Segment Start: RECORDS SUPPLIED
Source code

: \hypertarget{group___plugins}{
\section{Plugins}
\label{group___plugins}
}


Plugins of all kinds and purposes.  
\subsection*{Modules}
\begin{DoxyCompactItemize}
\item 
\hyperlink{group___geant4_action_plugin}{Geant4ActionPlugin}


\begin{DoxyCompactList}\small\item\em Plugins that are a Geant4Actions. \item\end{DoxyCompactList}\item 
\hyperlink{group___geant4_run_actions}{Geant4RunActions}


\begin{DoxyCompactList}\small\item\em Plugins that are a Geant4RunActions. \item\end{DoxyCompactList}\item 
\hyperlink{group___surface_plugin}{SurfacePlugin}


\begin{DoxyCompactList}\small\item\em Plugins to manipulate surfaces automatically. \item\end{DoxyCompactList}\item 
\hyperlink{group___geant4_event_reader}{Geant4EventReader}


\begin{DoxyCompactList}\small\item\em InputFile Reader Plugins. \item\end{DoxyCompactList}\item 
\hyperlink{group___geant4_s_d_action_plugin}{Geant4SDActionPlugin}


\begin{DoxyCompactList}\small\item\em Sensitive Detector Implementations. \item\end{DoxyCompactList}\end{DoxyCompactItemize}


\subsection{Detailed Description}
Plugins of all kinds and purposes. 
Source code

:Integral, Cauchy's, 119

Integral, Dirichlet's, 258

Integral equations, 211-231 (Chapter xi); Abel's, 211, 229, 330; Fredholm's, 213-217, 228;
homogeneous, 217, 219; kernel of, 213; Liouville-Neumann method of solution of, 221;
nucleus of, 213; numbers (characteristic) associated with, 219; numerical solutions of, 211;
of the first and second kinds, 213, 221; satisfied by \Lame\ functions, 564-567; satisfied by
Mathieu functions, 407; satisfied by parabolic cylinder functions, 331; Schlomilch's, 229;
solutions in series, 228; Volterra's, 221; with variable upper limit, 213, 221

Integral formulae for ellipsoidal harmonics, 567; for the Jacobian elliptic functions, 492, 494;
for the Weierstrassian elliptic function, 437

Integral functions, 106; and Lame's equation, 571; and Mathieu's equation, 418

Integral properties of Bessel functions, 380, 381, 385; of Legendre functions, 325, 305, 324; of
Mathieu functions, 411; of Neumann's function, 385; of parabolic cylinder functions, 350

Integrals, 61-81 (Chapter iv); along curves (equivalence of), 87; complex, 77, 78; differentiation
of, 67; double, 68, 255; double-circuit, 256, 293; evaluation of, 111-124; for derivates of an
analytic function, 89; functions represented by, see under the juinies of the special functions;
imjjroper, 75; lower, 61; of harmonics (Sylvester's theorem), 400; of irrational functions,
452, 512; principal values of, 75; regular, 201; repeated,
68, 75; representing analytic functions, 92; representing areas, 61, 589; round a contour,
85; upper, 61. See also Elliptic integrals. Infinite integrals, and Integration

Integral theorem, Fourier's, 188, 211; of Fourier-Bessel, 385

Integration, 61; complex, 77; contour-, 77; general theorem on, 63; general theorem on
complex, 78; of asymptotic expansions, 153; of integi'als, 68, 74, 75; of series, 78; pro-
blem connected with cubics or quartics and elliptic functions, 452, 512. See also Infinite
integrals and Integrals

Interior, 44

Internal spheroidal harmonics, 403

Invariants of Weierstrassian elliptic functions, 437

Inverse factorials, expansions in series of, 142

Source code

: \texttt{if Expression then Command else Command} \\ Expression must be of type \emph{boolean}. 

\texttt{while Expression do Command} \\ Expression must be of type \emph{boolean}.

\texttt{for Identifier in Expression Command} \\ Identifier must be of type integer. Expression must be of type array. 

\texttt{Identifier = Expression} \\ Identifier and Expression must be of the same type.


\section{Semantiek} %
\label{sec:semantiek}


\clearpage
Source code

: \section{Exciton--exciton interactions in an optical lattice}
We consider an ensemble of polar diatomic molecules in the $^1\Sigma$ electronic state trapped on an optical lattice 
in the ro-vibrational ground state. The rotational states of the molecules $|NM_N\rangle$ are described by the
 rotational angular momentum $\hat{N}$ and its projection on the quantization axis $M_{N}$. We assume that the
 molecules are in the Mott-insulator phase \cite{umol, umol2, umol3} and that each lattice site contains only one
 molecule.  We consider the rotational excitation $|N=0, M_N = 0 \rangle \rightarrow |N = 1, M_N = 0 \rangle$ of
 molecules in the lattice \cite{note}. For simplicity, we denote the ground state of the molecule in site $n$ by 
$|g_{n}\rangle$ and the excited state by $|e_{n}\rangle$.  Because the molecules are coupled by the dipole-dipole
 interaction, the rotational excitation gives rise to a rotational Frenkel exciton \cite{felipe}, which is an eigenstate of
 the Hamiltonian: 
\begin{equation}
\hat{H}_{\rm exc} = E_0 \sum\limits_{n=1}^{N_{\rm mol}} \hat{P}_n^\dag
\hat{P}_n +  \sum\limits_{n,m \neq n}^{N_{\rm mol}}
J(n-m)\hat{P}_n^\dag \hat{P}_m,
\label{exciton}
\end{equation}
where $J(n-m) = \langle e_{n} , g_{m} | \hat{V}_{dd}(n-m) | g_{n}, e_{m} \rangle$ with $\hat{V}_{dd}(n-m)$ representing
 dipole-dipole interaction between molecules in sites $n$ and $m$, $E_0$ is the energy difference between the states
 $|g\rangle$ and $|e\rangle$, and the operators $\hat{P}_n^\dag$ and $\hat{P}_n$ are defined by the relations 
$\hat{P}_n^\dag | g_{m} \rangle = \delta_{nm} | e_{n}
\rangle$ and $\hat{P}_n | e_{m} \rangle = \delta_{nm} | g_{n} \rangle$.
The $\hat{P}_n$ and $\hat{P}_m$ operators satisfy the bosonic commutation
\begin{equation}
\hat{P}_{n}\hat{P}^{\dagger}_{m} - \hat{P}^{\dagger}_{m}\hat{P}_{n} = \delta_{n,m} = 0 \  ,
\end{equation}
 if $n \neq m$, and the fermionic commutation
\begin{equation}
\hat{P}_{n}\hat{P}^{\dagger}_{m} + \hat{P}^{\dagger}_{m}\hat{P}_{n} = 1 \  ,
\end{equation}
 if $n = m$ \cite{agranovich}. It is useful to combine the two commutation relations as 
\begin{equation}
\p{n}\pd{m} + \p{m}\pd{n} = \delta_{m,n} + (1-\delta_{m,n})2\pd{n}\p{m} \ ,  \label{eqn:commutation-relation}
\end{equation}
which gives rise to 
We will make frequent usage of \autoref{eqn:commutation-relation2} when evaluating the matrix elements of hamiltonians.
Segment End: RECORDS SUPPLIED
### WORK REQUIRED:
The lines needed are those in the data above that hold the string "satisfied"; copy each of them.

### OUTPUT OF THE EXERCISE:
of the first and second kinds, 213, 221; satisfied by \Lame\ functions, 564-567; satisfied by
Mathieu functions, 407; satisfied by parabolic cylinder functions, 331; Schlomilch's, 229;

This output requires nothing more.